[Record extracts]

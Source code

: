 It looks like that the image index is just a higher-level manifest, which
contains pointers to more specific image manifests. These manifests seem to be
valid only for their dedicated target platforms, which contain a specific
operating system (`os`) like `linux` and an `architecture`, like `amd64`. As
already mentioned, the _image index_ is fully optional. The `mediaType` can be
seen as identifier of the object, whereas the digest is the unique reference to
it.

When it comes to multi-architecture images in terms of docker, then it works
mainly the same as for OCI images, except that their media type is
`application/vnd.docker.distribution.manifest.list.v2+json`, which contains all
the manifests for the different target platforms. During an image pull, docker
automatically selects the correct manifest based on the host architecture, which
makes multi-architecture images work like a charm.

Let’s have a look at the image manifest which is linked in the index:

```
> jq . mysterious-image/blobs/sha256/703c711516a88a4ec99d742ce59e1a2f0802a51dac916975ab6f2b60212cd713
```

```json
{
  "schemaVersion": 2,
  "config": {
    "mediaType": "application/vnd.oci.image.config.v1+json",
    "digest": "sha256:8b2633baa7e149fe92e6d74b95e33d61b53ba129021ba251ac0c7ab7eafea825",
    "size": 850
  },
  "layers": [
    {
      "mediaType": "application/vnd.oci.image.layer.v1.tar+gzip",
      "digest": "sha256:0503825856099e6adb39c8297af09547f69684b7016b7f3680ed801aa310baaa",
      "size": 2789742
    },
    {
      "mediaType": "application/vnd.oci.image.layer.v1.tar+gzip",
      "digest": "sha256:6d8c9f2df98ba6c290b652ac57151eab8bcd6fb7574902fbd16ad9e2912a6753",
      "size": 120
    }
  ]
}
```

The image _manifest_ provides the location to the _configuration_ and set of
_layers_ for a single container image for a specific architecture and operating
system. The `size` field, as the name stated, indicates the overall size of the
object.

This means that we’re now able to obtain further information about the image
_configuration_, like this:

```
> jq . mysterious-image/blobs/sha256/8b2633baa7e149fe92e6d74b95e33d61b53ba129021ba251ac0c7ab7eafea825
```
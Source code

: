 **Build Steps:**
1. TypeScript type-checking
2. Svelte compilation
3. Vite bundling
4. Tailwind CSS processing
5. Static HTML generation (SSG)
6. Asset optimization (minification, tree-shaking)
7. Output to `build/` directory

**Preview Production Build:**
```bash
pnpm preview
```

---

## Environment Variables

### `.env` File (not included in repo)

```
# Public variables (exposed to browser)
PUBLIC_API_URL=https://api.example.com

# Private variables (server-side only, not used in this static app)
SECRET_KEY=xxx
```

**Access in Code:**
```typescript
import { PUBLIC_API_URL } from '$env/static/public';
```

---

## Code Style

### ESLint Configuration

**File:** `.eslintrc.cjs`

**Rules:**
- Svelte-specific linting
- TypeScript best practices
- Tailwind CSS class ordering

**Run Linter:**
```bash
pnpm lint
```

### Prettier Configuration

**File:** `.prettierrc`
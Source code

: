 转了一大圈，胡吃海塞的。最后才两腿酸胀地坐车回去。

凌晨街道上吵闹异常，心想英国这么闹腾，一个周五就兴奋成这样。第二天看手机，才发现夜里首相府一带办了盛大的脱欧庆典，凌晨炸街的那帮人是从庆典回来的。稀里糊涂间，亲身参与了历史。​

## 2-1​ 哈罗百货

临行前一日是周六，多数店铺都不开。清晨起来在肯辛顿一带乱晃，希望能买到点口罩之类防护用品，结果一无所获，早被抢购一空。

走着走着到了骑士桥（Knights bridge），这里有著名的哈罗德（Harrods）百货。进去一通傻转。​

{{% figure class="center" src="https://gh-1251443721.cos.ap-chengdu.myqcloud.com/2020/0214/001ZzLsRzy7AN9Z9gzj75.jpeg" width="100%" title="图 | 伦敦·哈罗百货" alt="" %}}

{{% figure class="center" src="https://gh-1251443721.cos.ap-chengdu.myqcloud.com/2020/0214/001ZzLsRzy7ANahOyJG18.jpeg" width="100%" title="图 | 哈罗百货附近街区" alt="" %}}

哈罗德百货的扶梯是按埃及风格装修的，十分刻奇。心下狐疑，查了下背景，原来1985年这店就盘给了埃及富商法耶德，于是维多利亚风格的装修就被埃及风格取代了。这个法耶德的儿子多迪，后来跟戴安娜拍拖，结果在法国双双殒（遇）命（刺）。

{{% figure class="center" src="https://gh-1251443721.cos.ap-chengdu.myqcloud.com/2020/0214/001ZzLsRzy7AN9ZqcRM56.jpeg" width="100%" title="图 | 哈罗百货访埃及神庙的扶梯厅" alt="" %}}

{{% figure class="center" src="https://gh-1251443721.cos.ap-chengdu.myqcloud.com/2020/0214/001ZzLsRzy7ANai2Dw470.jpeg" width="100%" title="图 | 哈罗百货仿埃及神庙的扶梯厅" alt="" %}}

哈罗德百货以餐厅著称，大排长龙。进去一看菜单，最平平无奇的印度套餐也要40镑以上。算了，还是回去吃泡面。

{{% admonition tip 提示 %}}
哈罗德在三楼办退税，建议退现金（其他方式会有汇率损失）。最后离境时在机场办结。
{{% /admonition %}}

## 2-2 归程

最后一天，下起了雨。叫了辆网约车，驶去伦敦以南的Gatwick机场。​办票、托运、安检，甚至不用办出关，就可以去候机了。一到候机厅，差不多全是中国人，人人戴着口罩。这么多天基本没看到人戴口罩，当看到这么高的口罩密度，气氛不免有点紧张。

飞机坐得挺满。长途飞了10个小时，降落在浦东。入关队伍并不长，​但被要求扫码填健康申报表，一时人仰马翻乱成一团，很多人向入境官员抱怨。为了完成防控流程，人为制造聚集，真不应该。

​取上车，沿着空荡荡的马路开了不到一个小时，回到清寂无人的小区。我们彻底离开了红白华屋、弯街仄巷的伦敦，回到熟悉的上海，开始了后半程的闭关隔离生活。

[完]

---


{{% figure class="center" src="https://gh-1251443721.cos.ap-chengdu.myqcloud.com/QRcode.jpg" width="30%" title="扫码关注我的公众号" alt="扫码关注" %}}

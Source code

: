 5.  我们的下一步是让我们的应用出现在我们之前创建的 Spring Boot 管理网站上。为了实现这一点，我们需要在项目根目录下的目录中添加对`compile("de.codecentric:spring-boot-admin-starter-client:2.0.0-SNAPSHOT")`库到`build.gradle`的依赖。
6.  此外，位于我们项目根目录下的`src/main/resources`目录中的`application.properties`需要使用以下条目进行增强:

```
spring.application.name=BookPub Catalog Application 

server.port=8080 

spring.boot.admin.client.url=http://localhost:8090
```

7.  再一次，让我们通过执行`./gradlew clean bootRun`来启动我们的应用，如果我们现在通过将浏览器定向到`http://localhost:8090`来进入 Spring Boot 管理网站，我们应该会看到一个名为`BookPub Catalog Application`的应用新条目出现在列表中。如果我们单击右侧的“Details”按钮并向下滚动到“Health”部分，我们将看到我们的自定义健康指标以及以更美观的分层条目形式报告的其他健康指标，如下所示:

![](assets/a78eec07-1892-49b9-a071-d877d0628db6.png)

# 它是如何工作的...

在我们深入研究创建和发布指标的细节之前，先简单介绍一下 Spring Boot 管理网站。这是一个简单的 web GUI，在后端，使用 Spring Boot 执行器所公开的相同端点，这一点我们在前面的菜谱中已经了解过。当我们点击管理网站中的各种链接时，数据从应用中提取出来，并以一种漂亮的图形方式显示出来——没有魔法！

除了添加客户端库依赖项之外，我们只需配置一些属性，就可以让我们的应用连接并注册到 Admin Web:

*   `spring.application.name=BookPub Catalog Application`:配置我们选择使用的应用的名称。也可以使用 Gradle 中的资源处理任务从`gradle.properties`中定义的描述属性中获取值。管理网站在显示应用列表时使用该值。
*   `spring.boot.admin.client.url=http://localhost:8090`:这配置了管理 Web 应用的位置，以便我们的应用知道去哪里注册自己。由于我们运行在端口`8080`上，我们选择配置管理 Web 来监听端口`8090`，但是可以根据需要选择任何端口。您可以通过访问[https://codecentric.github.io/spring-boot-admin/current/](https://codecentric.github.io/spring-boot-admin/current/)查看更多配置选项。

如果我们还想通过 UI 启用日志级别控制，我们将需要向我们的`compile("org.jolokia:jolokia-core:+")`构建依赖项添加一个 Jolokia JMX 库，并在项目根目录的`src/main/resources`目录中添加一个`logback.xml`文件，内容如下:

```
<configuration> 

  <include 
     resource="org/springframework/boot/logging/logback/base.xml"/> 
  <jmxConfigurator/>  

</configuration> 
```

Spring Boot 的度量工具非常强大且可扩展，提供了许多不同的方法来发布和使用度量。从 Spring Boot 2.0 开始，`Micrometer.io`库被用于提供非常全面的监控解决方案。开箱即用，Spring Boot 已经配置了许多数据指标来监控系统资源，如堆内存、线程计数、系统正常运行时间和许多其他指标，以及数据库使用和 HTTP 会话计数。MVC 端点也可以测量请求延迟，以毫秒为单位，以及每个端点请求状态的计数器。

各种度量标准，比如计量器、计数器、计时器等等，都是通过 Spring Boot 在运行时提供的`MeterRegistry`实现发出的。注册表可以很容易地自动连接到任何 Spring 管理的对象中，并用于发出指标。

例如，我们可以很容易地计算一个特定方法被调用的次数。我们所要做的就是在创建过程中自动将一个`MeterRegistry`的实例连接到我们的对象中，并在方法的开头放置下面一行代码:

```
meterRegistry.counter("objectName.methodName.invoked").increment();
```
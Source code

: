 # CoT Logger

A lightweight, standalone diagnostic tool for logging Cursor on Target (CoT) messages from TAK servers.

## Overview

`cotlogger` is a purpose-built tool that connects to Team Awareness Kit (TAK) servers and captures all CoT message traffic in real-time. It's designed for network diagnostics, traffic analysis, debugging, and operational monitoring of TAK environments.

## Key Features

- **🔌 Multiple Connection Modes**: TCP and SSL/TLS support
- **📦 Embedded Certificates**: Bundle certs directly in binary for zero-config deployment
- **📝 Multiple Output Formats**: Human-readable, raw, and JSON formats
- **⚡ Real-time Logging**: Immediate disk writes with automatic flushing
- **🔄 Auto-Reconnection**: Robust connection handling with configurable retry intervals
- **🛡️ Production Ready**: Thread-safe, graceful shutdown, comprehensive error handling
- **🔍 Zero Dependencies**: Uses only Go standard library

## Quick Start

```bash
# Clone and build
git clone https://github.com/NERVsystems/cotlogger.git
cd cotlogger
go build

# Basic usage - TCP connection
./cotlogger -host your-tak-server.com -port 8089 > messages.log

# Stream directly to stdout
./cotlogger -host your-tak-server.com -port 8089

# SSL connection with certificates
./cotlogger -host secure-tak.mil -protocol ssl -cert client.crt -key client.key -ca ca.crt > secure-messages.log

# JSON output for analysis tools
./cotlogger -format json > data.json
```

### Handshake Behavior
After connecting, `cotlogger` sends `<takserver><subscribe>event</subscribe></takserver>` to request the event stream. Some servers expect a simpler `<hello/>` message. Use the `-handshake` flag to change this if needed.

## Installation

[/Record extracts]

▸ Exercise goal: What lines in the listing contain "properties"? Copy them all.

▸ Response to the task:
6.  此外，位于我们项目根目录下的`src/main/resources`目录中的`application.properties`需要使用以下条目进行增强:
*   `spring.application.name=BookPub Catalog Application`:配置我们选择使用的应用的名称。也可以使用 Gradle 中的资源处理任务从`gradle.properties`中定义的描述属性中获取值。管理网站在显示应用列表时使用该值。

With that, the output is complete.